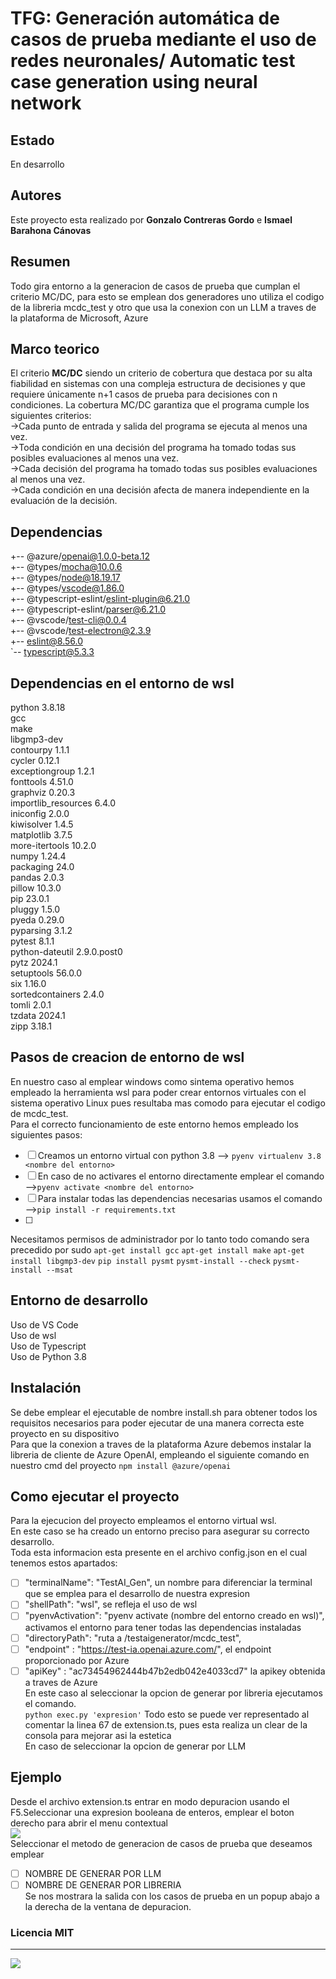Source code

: # TFG: Generación automática de casos de prueba mediante el uso de redes neuronales/ Automatic test case generation using neural network
## Estado  
En desarrollo
## Autores
Este proyecto esta realizado por **Gonzalo Contreras Gordo** e **Ismael Barahona Cánovas**
## Resumen
Todo gira entorno a la generacion de casos de prueba que cumplan el criterio MC/DC, para esto se emplean dos generadores uno utiliza el codigo de la libreria mcdc_test y otro que usa la conexion  con  un LLM a traves de la plataforma de Microsoft, Azure
## Marco teorico
El criterio **MC/DC** siendo un criterio de cobertura que destaca por su alta fiabilidad en sistemas con una compleja estructura de decisiones y que requiere únicamente n+1 casos de prueba para decisiones con n condiciones. La cobertura MC/DC garantiza que el programa cumple los siguientes criterios:  
->Cada punto de entrada y salida del programa se ejecuta al menos una vez.  
->Toda condición en una decisión del programa ha tomado todas sus posibles evaluaciones al menos una vez.  
->Cada decisión del programa ha tomado todas sus posibles evaluaciones al menos una vez.  
->Cada condición en una decisión afecta de manera independiente en la evaluación de la decisión.  

## Dependencias
+-- @azure/openai@1.0.0-beta.12  
+-- @types/mocha@10.0.6  
+-- @types/node@18.19.17  
+-- @types/vscode@1.86.0  
+-- @typescript-eslint/eslint-plugin@6.21.0  
+-- @typescript-eslint/parser@6.21.0  
+-- @vscode/test-cli@0.0.4  
+-- @vscode/test-electron@2.3.9  
+-- eslint@8.56.0  
`-- typescript@5.3.3
## Dependencias en el entorno de wsl  
 python             3.8.18  
 gcc  
 make  
 libgmp3-dev  
 contourpy           1.1.1  
 cycler              0.12.1  
 exceptiongroup      1.2.1  
 fonttools           4.51.0  
 graphviz            0.20.3  
 importlib_resources 6.4.0  
 iniconfig           2.0.0  
 kiwisolver          1.4.5  
 matplotlib          3.7.5  
 more-itertools      10.2.0  
 numpy               1.24.4  
 packaging           24.0  
 pandas              2.0.3  
 pillow              10.3.0  
 pip                 23.0.1  
 pluggy              1.5.0  
 pyeda               0.29.0  
 pyparsing           3.1.2  
 pytest              8.1.1  
 python-dateutil     2.9.0.post0  
 pytz                2024.1  
 setuptools          56.0.0  
 six                 1.16.0  
 sortedcontainers    2.4.0  
 tomli               2.0.1  
 tzdata              2024.1  
 zipp                3.18.1  
 
## Pasos de creacion de entorno de wsl
En nuestro caso al emplear windows como sintema operativo hemos empleado la herramienta wsl para poder crear entornos virtuales con el sistema operativo Linux pues resultaba mas comodo para ejecutar el codigo de mcdc_test.  
Para el correcto funcionamiento de este entorno hemos empleado los siguientes pasos:
- [ ] Creamos un entorno virtual con python 3.8 --> `pyenv virtualenv 3.8 <nombre del entorno>`  
- [ ] En caso de no activares el entorno directamente emplear el comando -->`pyenv activate <nombre del entorno>`  
- [ ] Para instalar todas las dependencias necesarias usamos el comando -->`pip install -r requirements.txt`
- [ ]   
Necesitamos permisos de administrador por lo tanto todo comando sera precedido por sudo 
 `apt-get install gcc`
 `apt-get install make`
 `apt-get install libgmp3-dev`
 `pip install pysmt`
 `pysmt-install --check`
 `pysmt-install --msat`


## Entorno de desarrollo  
Uso de VS Code   
Uso de wsl  
Uso de Typescript  
Uso de Python 3.8  
## Instalación
Se debe emplear el ejecutable de nombre install.sh para obtener todos los requisitos necesarios para poder ejecutar de una manera correcta este proyecto en su dispositivo  
Para que la conexion a traves de la plataforma Azure debemos instalar la libreria de cliente de Azure OpenAI, empleando el siguiente comando en nuestro cmd del proyecto
`npm install @azure/openai`

## Como ejecutar el proyecto
Para la ejecucion del proyecto empleamos el entorno virtual wsl.  
En este caso se ha creado un entorno preciso para asegurar su correcto desarrollo.    
Toda esta informacion esta presente en el archivo config.json en el cual tenemos estos apartados:    
- [ ] "terminalName": "TestAI_Gen", un nombre para diferenciar la terminal que se emplea para el desarrollo de nuestra expresion   
- [ ] "shellPath": "wsl",  se refleja el uso de wsl   
- [ ] "pyenvActivation": "pyenv activate (nombre del entorno creado en wsl)",   activamos el entorno para tener todas las dependencias instaladas  
- [ ] "directoryPath": "ruta a /testaigenerator/mcdc_test",    
- [ ] "endpoint" : "https://test-ia.openai.azure.com/", el endpoint proporcionado por Azure    
- [ ] "apiKey" : "ac73454962444b47b2edb042e4033cd7"  la apikey obtenida a traves de Azure  
En este caso al seleccionar la opcion de generar por libreria ejecutamos el comando.  
`python exec.py 'expresion'`
Todo esto se puede ver representado al comentar la linea 67 de extension.ts, pues esta realiza un clear de la consola para mejorar asi la estetica     
En caso de seleccionar la opcion de generar por LLM
## Ejemplo
Desde el archivo extension.ts entrar en modo depuracion usando el F5.Seleccionar una expresion booleana de enteros, emplear el boton derecho para abrir el menu contextual     
![](https://github.com/TGF-2023-24/testing-ai/assets/79473853/0d61cf5b-303e-4bb2-9d1e-fb4718c98ea9)  
Seleccionar el metodo de generacion de casos de prueba que deseamos emplear  
- [ ] NOMBRE DE GENERAR POR LLM  
- [ ] NOMBRE DE GENERAR POR LIBRERIA   
Se nos mostrara la salida con los casos de prueba en un popup abajo a la derecha de la ventana de depuracion.  

### Licencia MIT
---



![](https://informatica.ucm.es/data/cont/media/www/pag-78821/escudofdigrande.png)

◆ ◆ ◆ ◆

• **WORK TASK**: Send back every record exactly as it stands, except the pictures.

• **ANSWER BOX**:
Source code

: # TFG: Generación automática de casos de prueba mediante el uso de redes neuronales/ Automatic test case generation using neural network
## Estado  
En desarrollo
## Autores
Este proyecto esta realizado por **Gonzalo Contreras Gordo** e **Ismael Barahona Cánovas**
## Resumen
Todo gira entorno a la generacion de casos de prueba que cumplan el criterio MC/DC, para esto se emplean dos generadores uno utiliza el codigo de la libreria mcdc_test y otro que usa la conexion  con  un LLM a traves de la plataforma de Microsoft, Azure
## Marco teorico
El criterio **MC/DC** siendo un criterio de cobertura que destaca por su alta fiabilidad en sistemas con una compleja estructura de decisiones y que requiere únicamente n+1 casos de prueba para decisiones con n condiciones. La cobertura MC/DC garantiza que el programa cumple los siguientes criterios:  
->Cada punto de entrada y salida del programa se ejecuta al menos una vez.  
->Toda condición en una decisión del programa ha tomado todas sus posibles evaluaciones al menos una vez.  
->Cada decisión del programa ha tomado todas sus posibles evaluaciones al menos una vez.  
->Cada condición en una decisión afecta de manera independiente en la evaluación de la decisión.  

## Dependencias
+-- @azure/openai@1.0.0-beta.12  
+-- @types/mocha@10.0.6  
+-- @types/node@18.19.17  
+-- @types/vscode@1.86.0  
+-- @typescript-eslint/eslint-plugin@6.21.0  
+-- @typescript-eslint/parser@6.21.0  
+-- @vscode/test-cli@0.0.4  
+-- @vscode/test-electron@2.3.9  
+-- eslint@8.56.0  
`-- typescript@5.3.3
## Dependencias en el entorno de wsl  
 python             3.8.18  
 gcc  
 make  
 libgmp3-dev  
 contourpy           1.1.1  
 cycler              0.12.1  
 exceptiongroup      1.2.1  
 fonttools           4.51.0  
 graphviz            0.20.3  
 importlib_resources 6.4.0  
 iniconfig           2.0.0  
 kiwisolver          1.4.5  
 matplotlib          3.7.5  
 more-itertools      10.2.0  
 numpy               1.24.4  
 packaging           24.0  
 pandas              2.0.3  
 pillow              10.3.0  
 pip                 23.0.1  
 pluggy              1.5.0  
 pyeda               0.29.0  
 pyparsing           3.1.2  
 pytest              8.1.1  
 python-dateutil     2.9.0.post0  
 pytz                2024.1  
 setuptools          56.0.0  
 six                 1.16.0  
 sortedcontainers    2.4.0  
 tomli               2.0.1  
 tzdata              2024.1  
 zipp                3.18.1  
 
## Pasos de creacion de entorno de wsl
En nuestro caso al emplear windows como sintema operativo hemos empleado la herramienta wsl para poder crear entornos virtuales con el sistema operativo Linux pues resultaba mas comodo para ejecutar el codigo de mcdc_test.  
Para el correcto funcionamiento de este entorno hemos empleado los siguientes pasos:
- [ ] Creamos un entorno virtual con python 3.8 --> `pyenv virtualenv 3.8 <nombre del entorno>`  
- [ ] En caso de no activares el entorno directamente emplear el comando -->`pyenv activate <nombre del entorno>`  
- [ ] Para instalar todas las dependencias necesarias usamos el comando -->`pip install -r requirements.txt`
- [ ]   
Necesitamos permisos de administrador por lo tanto todo comando sera precedido por sudo 
 `apt-get install gcc`
 `apt-get install make`
 `apt-get install libgmp3-dev`
 `pip install pysmt`
 `pysmt-install --check`
 `pysmt-install --msat`


## Entorno de desarrollo  
Uso de VS Code   
Uso de wsl  
Uso de Typescript  
Uso de Python 3.8  
## Instalación
Se debe emplear el ejecutable de nombre install.sh para obtener todos los requisitos necesarios para poder ejecutar de una manera correcta este proyecto en su dispositivo  
Para que la conexion a traves de la plataforma Azure debemos instalar la libreria de cliente de Azure OpenAI, empleando el siguiente comando en nuestro cmd del proyecto
`npm install @azure/openai`

## Como ejecutar el proyecto
Para la ejecucion del proyecto empleamos el entorno virtual wsl.  
En este caso se ha creado un entorno preciso para asegurar su correcto desarrollo.    
Toda esta informacion esta presente en el archivo config.json en el cual tenemos estos apartados:    
- [ ] "terminalName": "TestAI_Gen", un nombre para diferenciar la terminal que se emplea para el desarrollo de nuestra expresion   
- [ ] "shellPath": "wsl",  se refleja el uso de wsl   
- [ ] "pyenvActivation": "pyenv activate (nombre del entorno creado en wsl)",   activamos el entorno para tener todas las dependencias instaladas  
- [ ] "directoryPath": "ruta a /testaigenerator/mcdc_test",    
- [ ] "endpoint" : "https://test-ia.openai.azure.com/", el endpoint proporcionado por Azure    
- [ ] "apiKey" : "ac73454962444b47b2edb042e4033cd7"  la apikey obtenida a traves de Azure  
En este caso al seleccionar la opcion de generar por libreria ejecutamos el comando.  
`python exec.py 'expresion'`
Todo esto se puede ver representado al comentar la linea 67 de extension.ts, pues esta realiza un clear de la consola para mejorar asi la estetica     
En caso de seleccionar la opcion de generar por LLM
## Ejemplo
Desde el archivo extension.ts entrar en modo depuracion usando el F5.Seleccionar una expresion booleana de enteros, emplear el boton derecho para abrir el menu contextual     
![](https://github.com/TGF-2023-24/testing-ai/assets/79473853/0d61cf5b-303e-4bb2-9d1e-fb4718c98ea9)  
Seleccionar el metodo de generacion de casos de prueba que deseamos emplear  
- [ ] NOMBRE DE GENERAR POR LLM  
- [ ] NOMBRE DE GENERAR POR LIBRERIA   
Se nos mostrara la salida con los casos de prueba en un popup abajo a la derecha de la ventana de depuracion.  

### Licencia MIT
---



![](https://informatica.ucm.es/data/cont/media/www/pag-78821/escudofdigrande.png)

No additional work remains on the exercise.